A start would be to ensure that before the Australia and US finalize their CLOUD Act agreement, the Australian Government amends the Assistance and Access Act.
The Australian Assistance and Access Act creates a regime where law enforcement or national security agencies can request technical assistance with the fulfillment of lawful access requests. Such requests can include the decryption of encrypted data and the development of new capabilities to support law enforcement.
The Act was introduced to address concerns that the widespread use of encryption in devices and communications has led to situations where law enforcement agencies are no longer practically able to access data otherwise legally obtainable. However, industry has consistently raised concerns with the broad, sweeping nature of the powers the legislation grants and the lack of independent authorization and oversight over those powers.
US lawmakers have raised similar concerns with the then Australian Government. House of Representatives Judiciary Committee Chair Jerry Nadler wrote to the Australian Minister for Home Affairs, Peter Dutton, in late 2019, citing concerns from industry, civil society, and others that the Act “has profound impacts on privacy and security well beyond Australia’s borders.” Those concerns have not diminished, even if the powers under the Act have been sparsely used.
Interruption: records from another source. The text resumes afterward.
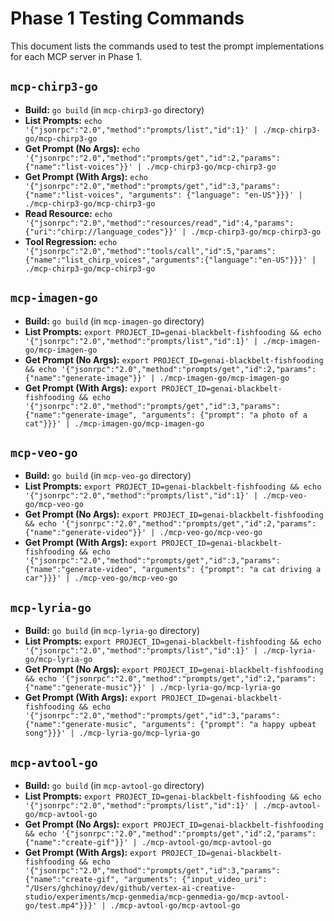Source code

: # Phase 1 Testing Commands

This document lists the commands used to test the prompt implementations for each MCP server in Phase 1.

## `mcp-chirp3-go`

*   **Build:** `go build` (in `mcp-chirp3-go` directory)
*   **List Prompts:** `echo '{"jsonrpc":"2.0","method":"prompts/list","id":1}' | ./mcp-chirp3-go/mcp-chirp3-go`
*   **Get Prompt (No Args):** `echo '{"jsonrpc":"2.0","method":"prompts/get","id":2,"params":{"name":"list-voices"}}' | ./mcp-chirp3-go/mcp-chirp3-go`
*   **Get Prompt (With Args):** `echo '{"jsonrpc":"2.0","method":"prompts/get","id":3,"params":{"name":"list-voices", "arguments": {"language": "en-US"}}}' | ./mcp-chirp3-go/mcp-chirp3-go`
*   **Read Resource:** `echo '{"jsonrpc":"2.0","method":"resources/read","id":4,"params":{"uri":"chirp://language_codes"}}' | ./mcp-chirp3-go/mcp-chirp3-go`
*   **Tool Regression:** `echo '{"jsonrpc":"2.0","method":"tools/call","id":5,"params":{"name":"list_chirp_voices","arguments":{"language":"en-US"}}}' | ./mcp-chirp3-go/mcp-chirp3-go`

## `mcp-imagen-go`

*   **Build:** `go build` (in `mcp-imagen-go` directory)
*   **List Prompts:** `export PROJECT_ID=genai-blackbelt-fishfooding && echo '{"jsonrpc":"2.0","method":"prompts/list","id":1}' | ./mcp-imagen-go/mcp-imagen-go`
*   **Get Prompt (No Args):** `export PROJECT_ID=genai-blackbelt-fishfooding && echo '{"jsonrpc":"2.0","method":"prompts/get","id":2,"params":{"name":"generate-image"}}' | ./mcp-imagen-go/mcp-imagen-go`
*   **Get Prompt (With Args):** `export PROJECT_ID=genai-blackbelt-fishfooding && echo '{"jsonrpc":"2.0","method":"prompts/get","id":3,"params":{"name":"generate-image", "arguments": {"prompt": "a photo of a cat"}}}' | ./mcp-imagen-go/mcp-imagen-go`

## `mcp-veo-go`

*   **Build:** `go build` (in `mcp-veo-go` directory)
*   **List Prompts:** `export PROJECT_ID=genai-blackbelt-fishfooding && echo '{"jsonrpc":"2.0","method":"prompts/list","id":1}' | ./mcp-veo-go/mcp-veo-go`
*   **Get Prompt (No Args):** `export PROJECT_ID=genai-blackbelt-fishfooding && echo '{"jsonrpc":"2.0","method":"prompts/get","id":2,"params":{"name":"generate-video"}}' | ./mcp-veo-go/mcp-veo-go`
*   **Get Prompt (With Args):** `export PROJECT_ID=genai-blackbelt-fishfooding && echo '{"jsonrpc":"2.0","method":"prompts/get","id":3,"params":{"name":"generate-video", "arguments": {"prompt": "a cat driving a car"}}}' | ./mcp-veo-go/mcp-veo-go`

## `mcp-lyria-go`

*   **Build:** `go build` (in `mcp-lyria-go` directory)
*   **List Prompts:** `export PROJECT_ID=genai-blackbelt-fishfooding && echo '{"jsonrpc":"2.0","method":"prompts/list","id":1}' | ./mcp-lyria-go/mcp-lyria-go`
*   **Get Prompt (No Args):** `export PROJECT_ID=genai-blackbelt-fishfooding && echo '{"jsonrpc":"2.0","method":"prompts/get","id":2,"params":{"name":"generate-music"}}' | ./mcp-lyria-go/mcp-lyria-go`
*   **Get Prompt (With Args):** `export PROJECT_ID=genai-blackbelt-fishfooding && echo '{"jsonrpc":"2.0","method":"prompts/get","id":3,"params":{"name":"generate-music", "arguments": {"prompt": "a happy upbeat song"}}}' | ./mcp-lyria-go/mcp-lyria-go`

## `mcp-avtool-go`

*   **Build:** `go build` (in `mcp-avtool-go` directory)
*   **List Prompts:** `export PROJECT_ID=genai-blackbelt-fishfooding && echo '{"jsonrpc":"2.0","method":"prompts/list","id":1}' | ./mcp-avtool-go/mcp-avtool-go`
*   **Get Prompt (No Args):** `export PROJECT_ID=genai-blackbelt-fishfooding && echo '{"jsonrpc":"2.0","method":"prompts/get","id":2,"params":{"name":"create-gif"}}' | ./mcp-avtool-go/mcp-avtool-go`
*   **Get Prompt (With Args):** `export PROJECT_ID=genai-blackbelt-fishfooding && echo '{"jsonrpc":"2.0","method":"prompts/get","id":3,"params":{"name":"create-gif", "arguments": {"input_video_uri": "/Users/ghchinoy/dev/github/vertex-ai-creative-studio/experiments/mcp-genmedia/mcp-genmedia-go/mcp-avtool-go/test.mp4"}}}' | ./mcp-avtool-go/mcp-avtool-go`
Just this week, the Internet Society released a report into the economic impact of these powers, which included a survey of 79 companies. 36 percent of those companies stated that the law negatively impacted the risk environment for their business and 21 percent believed that the Act will negatively impact future operating costs.
Luckily, there’s an easy fix.
There is a set of ready-made, well-considered amendments, recommended by an Australian Government statutory office and supported by industry, that address a number of concerns raised by Congressman Nadler. The Independent National Security Legislation Monitor’s (INSLM) year-long review of the Act reported to Parliament in July of last year and proposed amendments to address many of industry’s key concerns, including:
- independent authorization of notices
- improvements to the definition of a systemic weakness
- clarifications that requests for assistance can’t be made to individual employees of a provider that is subject to the Act
The recommendations are with the Parliamentary Joint Committee for Intelligence and Security (PJCIS) for its consideration. We feel they provide a necessary set of additional checks and balances to boost confidence in the regime.
A reformed Assistance and Access Act in Australia may actually provide a practical template for law enforcement to request technical assistance to access data to which it is otherwise entitled, with the appropriate oversight and safeguards. In demonstrating how CLOUD Act agreements can be used to implement and shape safeguards and protections, these reforms will help grow confidence in the global system, building trust for future CLOUD Act agreements and other bilateral data-sharing arrangements.
We are at a point in time where we can either choose to keep the digital canals open for traffic or we can allow mistrust and regulatory inconsistencies to start clogging the lanes.